I don't know where these fit into my life because I don't do a lot of "proper" highlighting but the colours are so good that I'm going to find somewhere to use them.

Random Monster Generator

2026-01-19 01:13:03

I've had this idea in my list for a long time - generate random can colours and name for Monster because why not. I finally got it done this week and it's live at monster.rknight.me.

I made an SVG of a standard Monster can, then the inputs set the colours on the SVG. You can share your creations using the share button, which gives you a URL that looks like this:

https://monster.rknight.me/?can=a81fd7&label=4e4824&name=virgin+moleskin

That is a link to a purple and brown monster named "Virgin Moleskin". So yeah, this is a thing that exists.

Bullet Journal Is a System for Selling More Bullet Journal

2026-01-14 21:14:01

When I bit the bullet early last year, my first stop was the Bullet Journal website. What I found there was everything one might need to get started: introduction videos, easy to follow tutorials, blog posts, community content, it was glorious. There was also the store, as there is today, and courses, but I'm not against people making money.

12 months later and it's as if a completely separate entity runs the website having only been given a vague description of what it was before. I would go to the site to find a guide on a specific concept I'd previously seen and those pages were either impossible to find just by navigating or when I did find them via Google search they would 404. Not found. Get fucked. Pay us for a course instead.
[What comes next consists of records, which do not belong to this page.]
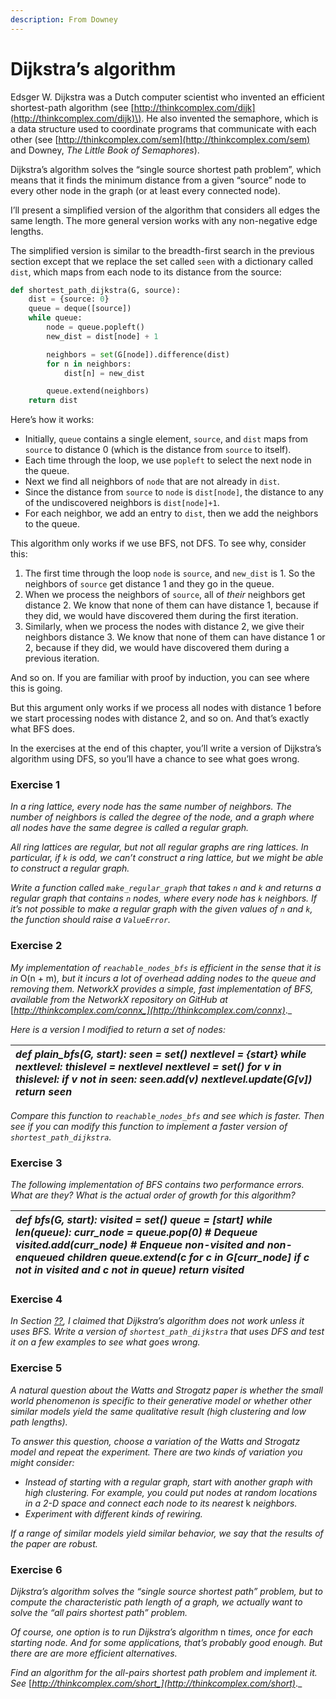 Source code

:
 ```yaml
---
description: From Downey
---
```


# Dijkstra’s algorithm

Edsger W. Dijkstra was a Dutch computer scientist who invented an efficient shortest-path algorithm \(see [http://thinkcomplex.com/dijk](http://thinkcomplex.com/dijk)\). He also invented the semaphore, which is a data structure used to coordinate programs that communicate with each other \(see [http://thinkcomplex.com/sem](http://thinkcomplex.com/sem) and Downey, _The Little Book of Semaphores_\).

Dijkstra’s algorithm solves the “single source shortest path problem”, which means that it finds the minimum distance from a given “source” node to every other node in the graph \(or at least every connected node\).

I’ll present a simplified version of the algorithm that considers all edges the same length. The more general version works with any non-negative edge lengths.

The simplified version is similar to the breadth-first search in the previous section except that we replace the set called `seen` with a dictionary called `dist`, which maps from each node to its distance from the source:

```python
def shortest_path_dijkstra(G, source):
    dist = {source: 0}
    queue = deque([source])
    while queue:
        node = queue.popleft()
        new_dist = dist[node] + 1

        neighbors = set(G[node]).difference(dist)
        for n in neighbors:
            dist[n] = new_dist

        queue.extend(neighbors)
    return dist
```

Here’s how it works:

* Initially, `queue` contains a single element, `source`, and `dist` maps from `source` to distance 0 \(which is the distance from `source` to itself\).
* Each time through the loop, we use `popleft` to select the next node in the queue.
* Next we find all neighbors of `node` that are not already in `dist`.
* Since the distance from `source` to `node` is `dist[node]`, the distance to any of the undiscovered neighbors is `dist[node]+1`.
* For each neighbor, we add an entry to `dist`, then we add the neighbors to the queue.

This algorithm only works if we use BFS, not DFS. To see why, consider this:

1. The first time through the loop `node` is `source`, and `new_dist` is 1. So the neighbors of `source` get distance 1 and they go in the queue.
2. When we process the neighbors of `source`, all of _their_ neighbors get distance 2. We know that none of them can have distance 1, because if they did, we would have discovered them during the first iteration.
3. Similarly, when we process the nodes with distance 2, we give their neighbors distance 3. We know that none of them can have distance 1 or 2, because if they did, we would have discovered them during a previous iteration.

And so on. If you are familiar with proof by induction, you can see where this is going.

But this argument only works if we process all nodes with distance 1 before we start processing nodes with distance 2, and so on. And that’s exactly what BFS does.

In the exercises at the end of this chapter, you’ll write a version of Dijkstra’s algorithm using DFS, so you’ll have a chance to see what goes wrong.

### Exercise 1

_In a ring lattice, every node has the same number of neighbors. The number of neighbors is called the degree of the node, and a graph where all nodes have the same degree is called a regular graph._

_All ring lattices are regular, but not all regular graphs are ring lattices. In particular, if `k` is odd, we can’t construct a ring lattice, but we might be able to construct a regular graph._

_Write a function called `make_regular_graph` that takes `n` and `k` and returns a regular graph that contains `n` nodes, where every node has `k` neighbors. If it’s not possible to make a regular graph with the given values of `n` and `k`, the function should raise a `ValueError`._

### Exercise 2

_My implementation of `reachable_nodes_bfs` is efficient in the sense that it is in_ O\(n + m\)_, but it incurs a lot of overhead adding nodes to the queue and removing them. NetworkX provides a simple, fast implementation of BFS, available from the NetworkX repository on GitHub at_ [_http://thinkcomplex.com/connx_](http://thinkcomplex.com/connx)_._

_Here is a version I modified to return a set of nodes:_

| _def plain\_bfs\(G, start\): seen = set\(\) nextlevel = {start} while nextlevel: thislevel = nextlevel nextlevel = set\(\) for v in thislevel: if v not in seen: seen.add\(v\) nextlevel.update\(G\[v\]\) return seen_ |
| :--- |


_Compare this function to `reachable_nodes_bfs` and see which is faster. Then see if you can modify this function to implement a faster version of `shortest_path_dijkstra`._

### Exercise 3  

_The following implementation of BFS contains two performance errors. What are they? What is the actual order of growth for this algorithm?_

| _def bfs\(G, start\): visited = set\(\) queue = \[start\] while len\(queue\): curr\_node = queue.pop\(0\) \# Dequeue visited.add\(curr\_node\) \# Enqueue non-visited and non-enqueued children queue.extend\(c for c in G\[curr\_node\] if c not in visited and c not in queue\) return visited_ |
| :--- |


### Exercise 4

_In Section_ [_??_](http://greenteapress.com/complexity2/html/thinkcomplexity2004.html#dijkstra)_, I claimed that Dijkstra’s algorithm does not work unless it uses BFS. Write a version of `shortest_path_dijkstra` that uses DFS and test it on a few examples to see what goes wrong._

### Exercise 5  

_A natural question about the Watts and Strogatz paper is whether the small world phenomenon is specific to their generative model or whether other similar models yield the same qualitative result \(high clustering and low path lengths\)._

_To answer this question, choose a variation of the Watts and Strogatz model and repeat the experiment. There are two kinds of variation you might consider:_

* _Instead of starting with a regular graph, start with another graph with high clustering. For example, you could put nodes at random locations in a 2-D space and connect each node to its nearest_ k _neighbors._
* _Experiment with different kinds of rewiring._

_If a range of similar models yield similar behavior, we say that the results of the paper are robust._

### Exercise 6

_Dijkstra’s algorithm solves the “single source shortest path” problem, but to compute the characteristic path length of a graph, we actually want to solve the “all pairs shortest path” problem._

_Of course, one option is to run Dijkstra’s algorithm_ n _times, once for each starting node. And for some applications, that’s probably good enough. But there are are more efficient alternatives._

_Find an algorithm for the all-pairs shortest path problem and implement it. See_ [_http://thinkcomplex.com/short_](http://thinkcomplex.com/short)_._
Ignoring the fact that the website is hilariously broken in Safari and has been for months, as far as I can tell what's happened is this: Bullet Journal spent a decade relying on the community to come up with ideas, resources, write blog posts for them, and generally make BuJo the success it is but now they've decided that it's not enough to sell notebooks and pens. Now they're in the courses business: there's three of the fuckers called "plans". One of them will help you "become the author your life" which I assume is supposed to be "author OF your life" but no one is checking anything.

To quote Ryder, the founder of Bullet Journal:

in September of 2014 I launched a Kickstarter to raise the funds to build a new website to curate the best of what the community was sharing

The website is nothing like this now. There is no links to community content or the intro guides I read last year. It's explicitly mentioned on this page that 2025 was the year for new "plans" to be launched but no mention of nuking everything else that quite frankly they didn't work on, everyone else in the community did. This free reference guide from Tiny Ray of Sunshine, as an example, was added to the official guides. Wow that's cool except where is that page now? Gone. No soup for you.

Oh and the the images that go along with these plans? AI generated slop because of course it is. Hundreds of dollars of courses but they can't pay an artist to draw a bloke in a hamster wheel, that would be impossible. Gotta fire up the slop machine for that. If they're using slop machines for illustrations there's no way I can trust that the courses are any better. The "author your life" plan is $1000 in case you were wondering.

A man walking in a treadmill. It's generated by AI so it looks shit.

I'm not angry about them adding "plans", courses, whatever else they want. Businesses gunna business. It's just yet another thing that was a nice thing that now isn't any more. It's just another system that exists only to either sell the system, learn about that system, or learning how to teach that system to other people at costs that are clearly designed to get employers to pay for them. A person who's curious about Bullet Journaling will hit the site, see it's not for them, and leave.

What I find most frustrating about this is that it has become a useful tool for me (I'm on my third notebook) but I can't reasonably send anyone to the site to learn about it any more. At this point, if you do want to find out more about bullet journalling, or journalling in general, you'd be much better served by Matt Ragland or Jashii Corrin. I could recommend the book but if they can't be bothered to pay people for their art, then you shouldn't give them money either.

Update 2026-01-15

Brad and Myke discussed this on The Pen Addict 699 starting at the 23 minute mark.